Would you transcribe the entries below word for word, omitting all images?
#### Raw data
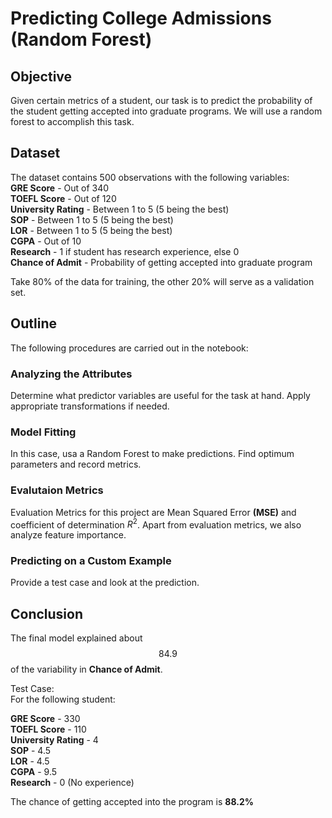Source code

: # Predicting College Admissions (Random Forest)

## Objective  
Given certain metrics of a student, our task is to predict the probability of the student getting accepted into graduate programs. We will use a random forest to accomplish this task.

## Dataset
The dataset contains 500 observations with the following variables:  
**GRE Score** - Out of 340  
**TOEFL Score** - Out of 120  
**University Rating** - Between 1 to 5 (5 being the best)  
**SOP** - Between 1 to 5 (5 being the best)  
**LOR** - Between 1 to 5 (5 being the best)  
**CGPA** - Out of 10  
**Research** - 1 if student has research experience, else 0  
**Chance of Admit** - Probability of getting accepted into graduate program

Take 80% of the data for training, the other 20% will serve as a validation set.

## Outline  
The following procedures are carried out in the notebook:
### Analyzing the Attributes  
Determine what predictor variables are useful for the task at hand. Apply appropriate transformations if needed.
### Model Fitting
In this case, usa  a Random Forest to make predictions. Find optimum parameters and record metrics.
### Evalutaion Metrics
Evaluation Metrics for this project are Mean Squared Error **(MSE)** and coefficient of determination $R^2$. Apart from evaluation metrics, we also analyze feature importance. 
### Predicting on a Custom Example
Provide a test case and look at the prediction.

## Conclusion
The final model explained about $$84.9%$$ of the variability in **Chance of Admit**.  

Test Case:    
For the following student:  

**GRE Score** - 330  
**TOEFL Score** - 110  
**University Rating** - 4  
**SOP** - 4.5  
**LOR** - 4.5  
**CGPA** - 9.5  
**Research** - 0 (No experience)

The chance of getting accepted into the program is **88.2%**




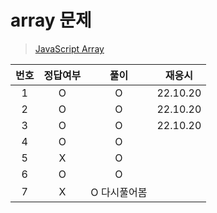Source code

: # array 문제

> [JavaScript Array](../../../theory/array.md)

| 번호 | 정답여부 |     풀이     |  재응시  |
| :--: | :------: | :----------: | :------: |
|  1   |    O     |      O       | 22.10.20 |
|  2   |    O     |      O       | 22.10.20 |
|  3   |    O     |      O       | 22.10.20 |
|  4   |    O     |      O       |
|  5   |    X     |      O       |
|  6   |    O     |      O       |
|  7   |    X     | O 다시풀어봄 |
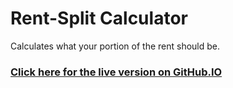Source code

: # Rent-Split Calculator 
Calculates what your portion of the rent should be.

### [Click here for the live version on GitHub.IO](https://BlueHuskyStudios.GitHub.IO/Rent-Split-Calculator/)
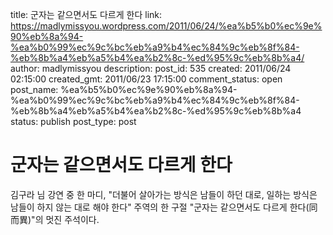 title: 군자는 같으면서도 다르게 한다
link: https://madlymissyou.wordpress.com/2011/06/24/%ea%b5%b0%ec%9e%90%eb%8a%94-%ea%b0%99%ec%9c%bc%eb%a9%b4%ec%84%9c%eb%8f%84-%eb%8b%a4%eb%a5%b4%ea%b2%8c-%ed%95%9c%eb%8b%a4/
author: madlymissyou
description: 
post_id: 535
created: 2011/06/24 02:15:00
created_gmt: 2011/06/23 17:15:00
comment_status: open
post_name: %ea%b5%b0%ec%9e%90%eb%8a%94-%ea%b0%99%ec%9c%bc%eb%a9%b4%ec%84%9c%eb%8f%84-%eb%8b%a4%eb%a5%b4%ea%b2%8c-%ed%95%9c%eb%8b%a4
status: publish
post_type: post

# 군자는 같으면서도 다르게 한다

김구라 님 강연 중 한 마디, "더불어 살아가는 방식은 남들이 하던 대로, 일하는 방식은 남들이 하지 않는 대로 해야 한다" 주역의 한 구절 "군자는 같으면서도 다르게 한다(同而異)"의 멋진 주석이다.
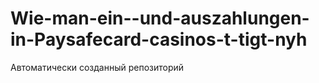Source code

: # Wie-man-ein--und-auszahlungen-in-Paysafecard-casinos-t-tigt-nyh
Автоматически созданный репозиторий
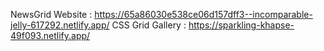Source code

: NewsGrid Website : https://65a86030e538ce06d157dff3--incomparable-jelly-617292.netlify.app/
CSS Grid Gallery : https://sparkling-khapse-49f093.netlify.app/

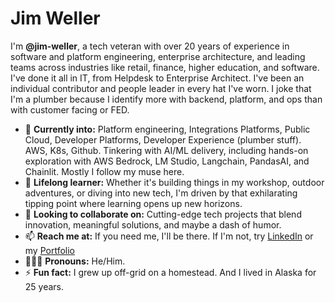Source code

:# Jim Weller

I'm **@jim-weller**, a tech veteran with over 20 years of experience in software
and platform engineering, enterprise architecture, and leading teams across
industries like retail, finance, higher education, and software. I've done it
all in IT, from Helpdesk to Enterprise Architect. I've been an individual
contributor and people leader in every hat I've worn. I joke that I'm a plumber
because I identify more with backend, platform, and ops than with customer
facing or FED.

- 👀 **Currently into:** Platform engineering, Integrations Platforms, Public Cloud, Developer Platforms, Developer Experience (plumber stuff). AWS, K8s, Github. Tinkering with AI/ML delivery, including hands-on exploration with AWS Bedrock, LM Studio, Langchain, PandasAI, and Chainlit. Mostly I follow my muse here.
- 🌱 **Lifelong learner:** Whether it's building things in my workshop, outdoor adventures, or diving into new tech, I'm driven by that exhilarating tipping point where learning opens up new horizons.
- 💞️ **Looking to collaborate on:** Cutting-edge tech projects that blend innovation, meaningful solutions, and maybe a dash of humor.
- 📫 **Reach me at:** If you need me, I'll be there. If I'm not, try [LinkedIn](https://www.linkedin.com/in/jwweller/) or my [Portfolio](https://jimweller.com)
- 🧔🏻‍♂️ **Pronouns:** He/Him.
- ⚡ **Fun fact:** I grew up off-grid on a homestead. And I lived in Alaska for 25 years.
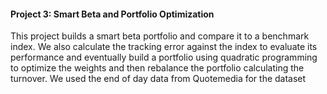 #### Project 3: Smart Beta and Portfolio Optimization

This project builds a smart beta portfolio and compare it to a benchmark index. We also calculate the tracking error against the index to evaluate its performance and eventually build a portfolio using quadratic programming to optimize the weights and then rebalance the portfolio calculating the turnover. We used the end of day data from Quotemedia for the dataset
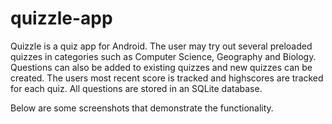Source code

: # quizzle-app

Quizzle is a quiz app for Android.  The user may try out several preloaded quizzes in categories such as Computer Science, Geography and Biology.  Questions can also be added to existing quizzes and new quizzes can be created.  The users most recent score is tracked and highscores are tracked for each quiz.  All questions are stored in an SQLite database.  

Below are some screenshots that demonstrate the functionality.
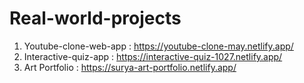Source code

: # Real-world-projects

1.  Youtube-clone-web-app : https://youtube-clone-may.netlify.app/
2. Interactive-quiz-app : https://interactive-quiz-1027.netlify.app/
3. Art Portfolio : https://surya-art-portfolio.netlify.app/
########
### Written solution
Source code

: # Predicting College Admissions (Random Forest)

## Objective  
Given certain metrics of a student, our task is to predict the probability of the student getting accepted into graduate programs. We will use a random forest to accomplish this task.

## Dataset
The dataset contains 500 observations with the following variables:  
**GRE Score** - Out of 340  
**TOEFL Score** - Out of 120  
**University Rating** - Between 1 to 5 (5 being the best)  
**SOP** - Between 1 to 5 (5 being the best)  
**LOR** - Between 1 to 5 (5 being the best)  
**CGPA** - Out of 10  
**Research** - 1 if student has research experience, else 0  
**Chance of Admit** - Probability of getting accepted into graduate program

Take 80% of the data for training, the other 20% will serve as a validation set.

## Outline  
The following procedures are carried out in the notebook:
### Analyzing the Attributes  
Determine what predictor variables are useful for the task at hand. Apply appropriate transformations if needed.
### Model Fitting
In this case, usa  a Random Forest to make predictions. Find optimum parameters and record metrics.
### Evalutaion Metrics
Evaluation Metrics for this project are Mean Squared Error **(MSE)** and coefficient of determination $R^2$. Apart from evaluation metrics, we also analyze feature importance. 
### Predicting on a Custom Example
Provide a test case and look at the prediction.

## Conclusion
The final model explained about $$84.9%$$ of the variability in **Chance of Admit**.  

Test Case:    
For the following student:  

**GRE Score** - 330  
**TOEFL Score** - 110  
**University Rating** - 4  
**SOP** - 4.5  
**LOR** - 4.5  
**CGPA** - 9.5  
**Research** - 0 (No experience)

The chance of getting accepted into the program is **88.2%**




Source code

: # array 문제

> [JavaScript Array](../../../theory/array.md)

| 번호 | 정답여부 |     풀이     |  재응시  |
| :--: | :------: | :----------: | :------: |
|  1   |    O     |      O       | 22.10.20 |
|  2   |    O     |      O       | 22.10.20 |
|  3   |    O     |      O       | 22.10.20 |
|  4   |    O     |      O       |
|  5   |    X     |      O       |
|  6   |    O     |      O       |
|  7   |    X     | O 다시풀어봄 |
Source code

: # Rent-Split Calculator 
Calculates what your portion of the rent should be.

### [Click here for the live version on GitHub.IO](https://BlueHuskyStudios.GitHub.IO/Rent-Split-Calculator/)
 title: 군자는 같으면서도 다르게 한다
link: https://madlymissyou.wordpress.com/2011/06/24/%ea%b5%b0%ec%9e%90%eb%8a%94-%ea%b0%99%ec%9c%bc%eb%a9%b4%ec%84%9c%eb%8f%84-%eb%8b%a4%eb%a5%b4%ea%b2%8c-%ed%95%9c%eb%8b%a4/
author: madlymissyou
description: 
post_id: 535
created: 2011/06/24 02:15:00
created_gmt: 2011/06/23 17:15:00
comment_status: open
post_name: %ea%b5%b0%ec%9e%90%eb%8a%94-%ea%b0%99%ec%9c%bc%eb%a9%b4%ec%84%9c%eb%8f%84-%eb%8b%a4%eb%a5%b4%ea%b2%8c-%ed%95%9c%eb%8b%a4
status: publish
post_type: post

# 군자는 같으면서도 다르게 한다

김구라 님 강연 중 한 마디, "더불어 살아가는 방식은 남들이 하던 대로, 일하는 방식은 남들이 하지 않는 대로 해야 한다" 주역의 한 구절 "군자는 같으면서도 다르게 한다(同而異)"의 멋진 주석이다.
Source code

: # Wie-man-ein--und-auszahlungen-in-Paysafecard-casinos-t-tigt-nyh
Автоматически созданный репозиторий
Source code

: NewsGrid Website : https://65a86030e538ce06d157dff3--incomparable-jelly-617292.netlify.app/
CSS Grid Gallery : https://sparkling-khapse-49f093.netlify.app/

Source code

:# Jim Weller

I'm **@jim-weller**, a tech veteran with over 20 years of experience in software
and platform engineering, enterprise architecture, and leading teams across
industries like retail, finance, higher education, and software. I've done it
all in IT, from Helpdesk to Enterprise Architect. I've been an individual
contributor and people leader in every hat I've worn. I joke that I'm a plumber
because I identify more with backend, platform, and ops than with customer
facing or FED.

- 👀 **Currently into:** Platform engineering, Integrations Platforms, Public Cloud, Developer Platforms, Developer Experience (plumber stuff). AWS, K8s, Github. Tinkering with AI/ML delivery, including hands-on exploration with AWS Bedrock, LM Studio, Langchain, PandasAI, and Chainlit. Mostly I follow my muse here.
- 🌱 **Lifelong learner:** Whether it's building things in my workshop, outdoor adventures, or diving into new tech, I'm driven by that exhilarating tipping point where learning opens up new horizons.
- 💞️ **Looking to collaborate on:** Cutting-edge tech projects that blend innovation, meaningful solutions, and maybe a dash of humor.
- 📫 **Reach me at:** If you need me, I'll be there. If I'm not, try [LinkedIn](https://www.linkedin.com/in/jwweller/) or my [Portfolio](https://jimweller.com)
- 🧔🏻‍♂️ **Pronouns:** He/Him.
- ⚡ **Fun fact:** I grew up off-grid on a homestead. And I lived in Alaska for 25 years.
 #### Project 3: Smart Beta and Portfolio Optimization

This project builds a smart beta portfolio and compare it to a benchmark index. We also calculate the tracking error against the index to evaluate its performance and eventually build a portfolio using quadratic programming to optimize the weights and then rebalance the portfolio calculating the turnover. We used the end of day data from Quotemedia for the dataset
Source code

: # quizzle-app

Quizzle is a quiz app for Android.  The user may try out several preloaded quizzes in categories such as Computer Science, Geography and Biology.  Questions can also be added to existing quizzes and new quizzes can be created.  The users most recent score is tracked and highscores are tracked for each quiz.  All questions are stored in an SQLite database.  

Below are some screenshots that demonstrate the functionality.
Source code

: # Real-world-projects

1.  Youtube-clone-web-app : https://youtube-clone-may.netlify.app/
2. Interactive-quiz-app : https://interactive-quiz-1027.netlify.app/
3. Art Portfolio : https://surya-art-portfolio.netlify.app/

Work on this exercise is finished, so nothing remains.